Chapter Ten
A sudden, deafening clacking inside my room hauled my mind unceremoniously to wakefulness. I clapped my hands over my ears and sat up in bed, bleary eyed and disoriented.
“Oh good. You’re awake,” said Jackaby. The noise clicked to a stop.
“What . . . ?” I pushed my hair out of my face and willed the room into focus. Jackaby had lit the lamp on my dresser, and by its soft glow I could see that he was holding a simple wooden ratchet contraption with a stubby handle.
“Five o’clock,” he announced. “We should be at the station in an hour. Bright new day, Miss Rook! Well, technically a dark one for the moment, but sunrise is coming.”
“Right,” I said. My ears were still ringing slightly. “Did you just wake me with a policeman’s rattle? You can hear those things from two blocks away.”
“A what? No, this is a grogger—it’s an old Judaic instrument. It’s used during Purim to make a deafening racket during special readings. Charming, isn’t it? Marvelously raucous custom.”
“Knocking gently also works.”
“You have no appreciation for culture. Hurry up. We have a lot to do.” Jackaby swept out of the room, and I heard his footsteps tripping blithely down the spiral staircase.
Breathing in deeply, I stood and drew back the curtains to look out onto the city. The stars were just visible, but the sky had already taken on the eager purple flush that precedes the dawn. Quiet though the morning was, it was an anxious quiet, as though the city of New Fiddleham were excited to begin its day. Already I could see a pair of newsboys hauling paper bundles toward Market Street, and an old doorman was unlocking the big financial building across the lane. At the corner of the crossroads, just up the way, a short, stout man stood waiting for someone.

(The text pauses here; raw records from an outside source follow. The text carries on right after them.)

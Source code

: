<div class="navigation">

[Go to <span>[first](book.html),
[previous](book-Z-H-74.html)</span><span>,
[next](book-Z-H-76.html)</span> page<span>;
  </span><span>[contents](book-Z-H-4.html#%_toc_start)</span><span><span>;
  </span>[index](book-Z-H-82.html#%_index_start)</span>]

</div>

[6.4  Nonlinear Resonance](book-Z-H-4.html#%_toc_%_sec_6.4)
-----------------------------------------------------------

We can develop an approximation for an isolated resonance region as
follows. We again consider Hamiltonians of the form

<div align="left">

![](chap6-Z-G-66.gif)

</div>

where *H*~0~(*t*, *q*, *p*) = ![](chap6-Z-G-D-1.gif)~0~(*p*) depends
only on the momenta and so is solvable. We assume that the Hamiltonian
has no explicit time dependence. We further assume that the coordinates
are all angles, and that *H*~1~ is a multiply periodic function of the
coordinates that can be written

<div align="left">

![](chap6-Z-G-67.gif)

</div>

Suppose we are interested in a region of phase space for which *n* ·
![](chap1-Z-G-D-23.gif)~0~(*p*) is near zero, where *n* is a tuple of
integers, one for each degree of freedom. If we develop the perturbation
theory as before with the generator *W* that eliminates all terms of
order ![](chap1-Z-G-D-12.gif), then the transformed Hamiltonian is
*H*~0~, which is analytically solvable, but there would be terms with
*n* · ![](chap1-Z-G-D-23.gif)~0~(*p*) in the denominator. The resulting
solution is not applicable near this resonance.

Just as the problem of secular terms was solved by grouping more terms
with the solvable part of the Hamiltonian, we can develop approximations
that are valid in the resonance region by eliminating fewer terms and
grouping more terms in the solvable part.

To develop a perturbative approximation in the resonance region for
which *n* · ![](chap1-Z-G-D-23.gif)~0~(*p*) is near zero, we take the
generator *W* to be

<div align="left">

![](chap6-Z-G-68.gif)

A tingle wriggled up my spine, and my scanning eyes doubled back to the figure. He wore a dark coat and hat, and his skin was pale, but there was something else disquieting about him. It may have been my imagination—he was difficult to make out from all the way down the block—but he looked as though he were staring directly up at me. My breath had fogged the glass, and when I wiped it clear to get a better look, the stranger had vanished.
I blinked and glanced up and down the road, but there was no sign of the pale man. Between the murder on Campbell Street and Jackaby’s talk of bloodsucking ghouls, I suddenly felt a lot more thankful to be standing in the only house in town with more superstitious safeguards and holy relics than the Vatican—although they did not erase the eeriness of being watched. I would have to tell Jackaby about the figure before we left.
Jenny, I discovered, had laid out a handful of her old clothes across the oak chest at the foot of my bed. She had become in many ways like the older sister I had never had, and she was still looking out for me in spite of my thoughtlessness. I was relieved to be past the unsettling events of the previous day, but I felt all the more guilty about my lack of tact in the face of her kindness. I resolved to make amends before leaving. I picked out a simple dress with a nice high hem that looked fit for traveling, and tucked the rest into my suitcase.